Occupy Wall Street - Oakland, CA
Occupy Wall Street – Oakland, CA

“There is definitely going to be another financial crisis around the corner,” says hedge fund legend Mark Mobius, “because we haven’t solved any of the things that caused the previous crisis.”

We’re raising our alert status for the next financial crisis. We already raised it last week after spreads on U.S. credit default swaps started blowing out. We raised it again after seeing the remarks of Mr. Mobius, chief of the $50 billion emerging markets desk at Templeton Asset Management.

Speaking in Tokyo, he pointed to derivatives, the financial hairball of futures, options, and swaps in which nearly all the world’s major banks are tangled up.

Estimates on the amount of derivatives out there worldwide vary. An oft-heard estimate is $600 trillion. That squares with Mobius’ guess of 10 times the world’s annual GDP. “Are the derivatives regulated?” asks Mobius. “No. Are you still getting growth in derivatives? Yes.”

In other words, something along the lines of securitized mortgages is lurking out there, ready to trigger another crisis as in 2007-08.

What could it be? We’ll offer up a good guess, one the market is discounting.

Seldom does a stock index rise so much, for so little reason, as the Dow did on the open Tuesday morning: 115 Dow points on a rumor that Greece is going to get a second bailout.

Let’s step back for a moment: The Greek crisis is first and foremost about the German and French banks that were foolish enough to lend money to Greece in the first place. What sort of derivative contracts tied to Greek debt are they sitting on? What worldwide mayhem would ensue if Greece didn’t pay back 100 centimes on the euro?

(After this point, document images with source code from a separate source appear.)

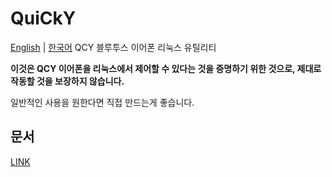 # QuiCkY
[English](README.md) | [한국어](README.ko.md)
QCY 블루투스 이어폰 리눅스 유틸리티

**이것은 QCY 이어폰을 리눅스에서 제어할 수 있다는 것을 증명하기 위한 것으로, 제대로 작동할 것을 보장하지 않습니다.**

일반적인 사용을 원한다면 직접 만드는게 좋습니다.

## 문서
[LINK](docs/protocol.md)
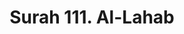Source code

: ---
title       : "Surah 111. Al-Lahab"
DATE        : 7/25/2018 9:18:18 AM
draft       : false
TYPE        : "quran"
layout      : "surah"
BookCode    : "ARB"
SurahNumber : "111"
TotalAyah   : "5"
---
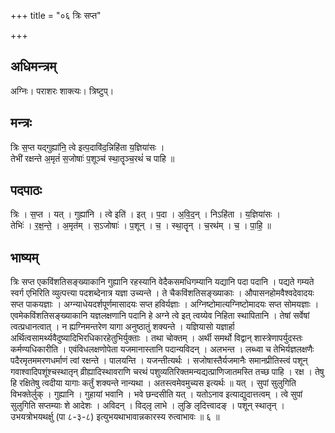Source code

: +++
title = "०६ त्रिः सप्त"

+++
## अधिमन्त्रम्
अग्निः। पराशरः शाक्त्यः। त्रिष्टुप्।

## मन्त्रः
त्रिः स॒प्त यद्गुह्या॑नि॒ त्वे इत्प॒दावि॑द॒न्निहि॑ता य॒ज्ञिया॑सः ।  
तेभी॑ रक्षन्ते अ॒मृतं॑ स॒जोषाः॑ प॒शूञ्च॑ स्था॒तॄञ्च॒रथं॑ च पाहि ॥

## पदपाठः
त्रिः । स॒प्त । यत् । गुह्या॑नि । त्वे इति॑ । इत् । प॒दा । अ॒वि॒द॒न् । निऽहि॑ता । य॒ज्ञिया॑सः ।  
तेभिः॑ । र॒क्ष॒न्ते॒ । अ॒मृत॑म् । स॒ऽजोषाः॑ । प॒शून् । च॒ । स्था॒तॄन् । च॒रथ॑म् । च॒ । पा॒हि॒ ॥

## भाष्यम्
त्रिः सप्त एकविंशतिसङ्ख्याकानि गुह्यानि रहस्यानि वेदैकसमधिगम्यानि यद्यानि पदा पदानि । पद्यते गम्यते स्वर्ग एभिरिति व्युत्पत्त्या पदशब्देनात्र यज्ञा उच्यन्ते । ते चैकविंशतिसङ्ख्याकाः । औपासनहोमवैश्वदेवादयः सप्त पाकयज्ञाः । अग्न्याधेयदर्शपूर्णमासादयः सप्त हविर्यज्ञाः । अग्निष्टोमात्यग्निष्टोमादयः सप्त सोमयज्ञाः । एवमेकविंशतिसङ्ख्याकानि यज्ञलक्षणानि पदानि हे अग्ने त्वे इत् त्वय्येव निहिता स्थापितानि । तेषां सर्वेषां त्वत्प्रधानत्वात् । न ह्यग्निमन्तरेण यागा अनुष्ठातुं शक्यन्ते । यज्ञियासो यज्ञार्हा अर्थित्वसामर्थ्यवैदुष्यादिभिरधिकारहेतुभिर्युक्ताः । तथा चोक्तम् । अर्थी समर्थो विद्वान् शास्त्रेणापर्युदस्तः कर्मण्यधिकारीति । एवंविधलक्षणोपेता यजमानास्तानि पदान्यविदन् । अलभन्त । लब्ध्वा च तेभिर्यज्ञलक्षणैः पदैरमृतममरणधर्माणं त्वां रक्षन्ते । पालयन्ति । यजन्तीत्यर्थः । सजोषास्तैर्यजमानैः समानप्रीतिस्त्वं पशून् गवाश्वादिपशूंश्चस्थातृन् व्रीह्यादिस्थावराणि चरथं पशुव्यतिरिक्तमन्यद्यत्प्राणिजातमस्ति तच्छ पाहि । रक्ष । तेषु हि रक्षितेषु त्वदीया यागाः कर्तुं शक्यन्ते नान्यथा । अतस्त्वमेवमुच्यस इत्यर्थः ॥ यत् । सुपां सुलुगिति विभक्तेर्लुक् । गुह्यानि । गुहायां भवानि । भवे छन्दसीति यत् । यतोऽनाव इत्याद्युदात्तत्वम् । त्वे सुपां सुलुगिति सप्तम्याः शे आदेशः । अविदन् । विद्लृ लाभे । लुङि लृदित्त्वादङ् । पशून् स्थातृन् । उभयत्रोभयथर्क्षु (पा ८-३-८) इत्युभयथाभावान्नकारस्य रुत्वाभावः ॥ ६ ॥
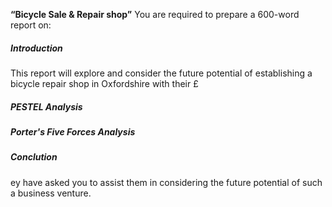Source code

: **“Bicycle Sale & Repair shop”**
You are required to prepare a 600-word report on:

##### Introduction
This report will explore and consider the future potential of establishing a bicycle repair shop in Oxfordshire with their £
##### PESTEL Analysis

##### Porter's Five Forces Analysis

##### Conclution
ey have asked you to assist them in considering the future potential of such a business venture.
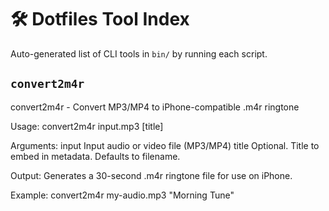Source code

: # 🛠 Dotfiles Tool Index

Auto-generated list of CLI tools in `bin/` by running each script.

## `convert2m4r`

convert2m4r - Convert MP3/MP4 to iPhone-compatible .m4r ringtone

Usage:
  convert2m4r input.mp3 [title]

Arguments:
  input         Input audio or video file (MP3/MP4)
  title         Optional. Title to embed in metadata. Defaults to filename.

Output:
  Generates a 30-second .m4r ringtone file for use on iPhone.

Example:
  convert2m4r my-audio.mp3 "Morning Tune"
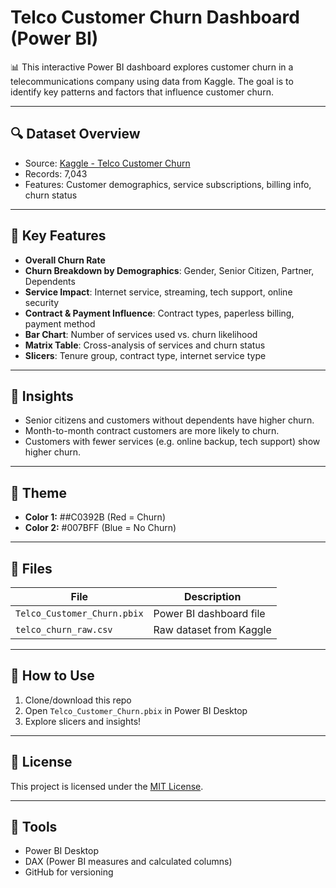 # Telco Customer Churn Dashboard (Power BI)

📊 This interactive Power BI dashboard explores customer churn in a telecommunications company using data from Kaggle. The goal is to identify key patterns and factors that influence customer churn.

---

## 🔍 Dataset Overview

- Source: [Kaggle - Telco Customer Churn](https://www.kaggle.com/datasets/blastchar/telco-customer-churn)
- Records: 7,043
- Features: Customer demographics, service subscriptions, billing info, churn status

---

## 🎯 Key Features

- **Overall Churn Rate**
- **Churn Breakdown by Demographics**: Gender, Senior Citizen, Partner, Dependents
- **Service Impact**: Internet service, streaming, tech support, online security
- **Contract & Payment Influence**: Contract types, paperless billing, payment method
- **Bar Chart**: Number of services used vs. churn likelihood
- **Matrix Table**: Cross-analysis of services and churn status
- **Slicers**: Tenure group, contract type, internet service type

---

## 🧠 Insights

- Senior citizens and customers without dependents have higher churn.
- Month-to-month contract customers are more likely to churn.
- Customers with fewer services (e.g. online backup, tech support) show higher churn.

---

## 🎨 Theme

- **Color 1:** ##C0392B (Red = Churn)
- **Color 2:** #007BFF (Blue =  No Churn)

---

## 📁 Files

| File                          | Description                        |
|-------------------------------|------------------------------------|
| `Telco_Customer_Churn.pbix`  | Power BI dashboard file            |
| `telco_churn_raw.csv`        | Raw dataset from Kaggle            |

---

## 📌 How to Use

1. Clone/download this repo
2. Open `Telco_Customer_Churn.pbix` in Power BI Desktop
3. Explore slicers and insights!

---

## 📜 License

This project is licensed under the [MIT License](LICENSE).

---

## 🧰 Tools

- Power BI Desktop
- DAX (Power BI measures and calculated columns)
- GitHub for versioning
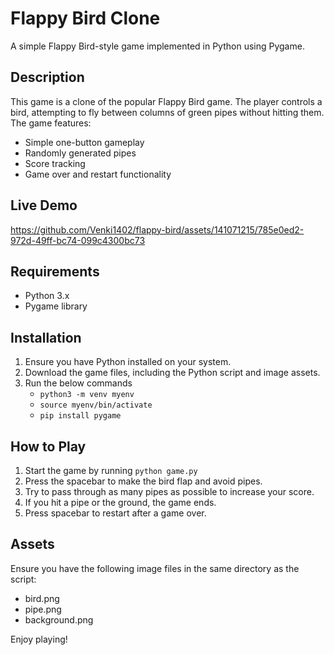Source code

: # Flappy Bird Clone

A simple Flappy Bird-style game implemented in Python using Pygame.

## Description

This game is a clone of the popular Flappy Bird game. The player controls a bird, attempting to fly between columns of green pipes without hitting them. The game features:

- Simple one-button gameplay
- Randomly generated pipes
- Score tracking
- Game over and restart functionality


## Live Demo
https://github.com/Venki1402/flappy-bird/assets/141071215/785e0ed2-972d-49ff-bc74-099c4300bc73


## Requirements

- Python 3.x
- Pygame library

## Installation

1. Ensure you have Python installed on your system.
2. Download the game files, including the Python script and image assets.
3. Run the below commands
    - `python3 -m venv myenv`
    - `source myenv/bin/activate`
    - `pip install pygame`

## How to Play

1. Start the game by running `python game.py`
2. Press the spacebar to make the bird flap and avoid pipes.
3. Try to pass through as many pipes as possible to increase your score.
4. If you hit a pipe or the ground, the game ends.
5. Press spacebar to restart after a game over.

## Assets

Ensure you have the following image files in the same directory as the script:
- bird.png
- pipe.png
- background.png

Enjoy playing!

That’s a rhetorical question, since the balance sheets of European banks are even more opaque than American ones. Whatever the actual answer, it’s scary enough that the European Central Bank has refused to entertain any talk about the holders of Greek sovereign debt taking a haircut, even in the form of Greece stretching out its payments.

That was the preferred solution among German leaders. But it seems the ECB is about to get its way. Greece will likely get another bailout — 30 billion euros on top of the 110 billion euro bailout it got a year ago.

It will accomplish nothing. Going deeper into hock is never a good way to get out of debt. And at some point, this exercise in kicking the can has to stop. When it does, you get your next financial crisis.

And what of the derivatives sitting on the balance sheet of the Federal Reserve? Here’s another factor behind our heightened state of alert.

“Through quantitative easing efforts alone,” says Euro Pacific Capital’s Michael Pento, “Ben Bernanke has added $1.8 trillion of longer-term GSE debt and mortgage-backed securities (MBS).”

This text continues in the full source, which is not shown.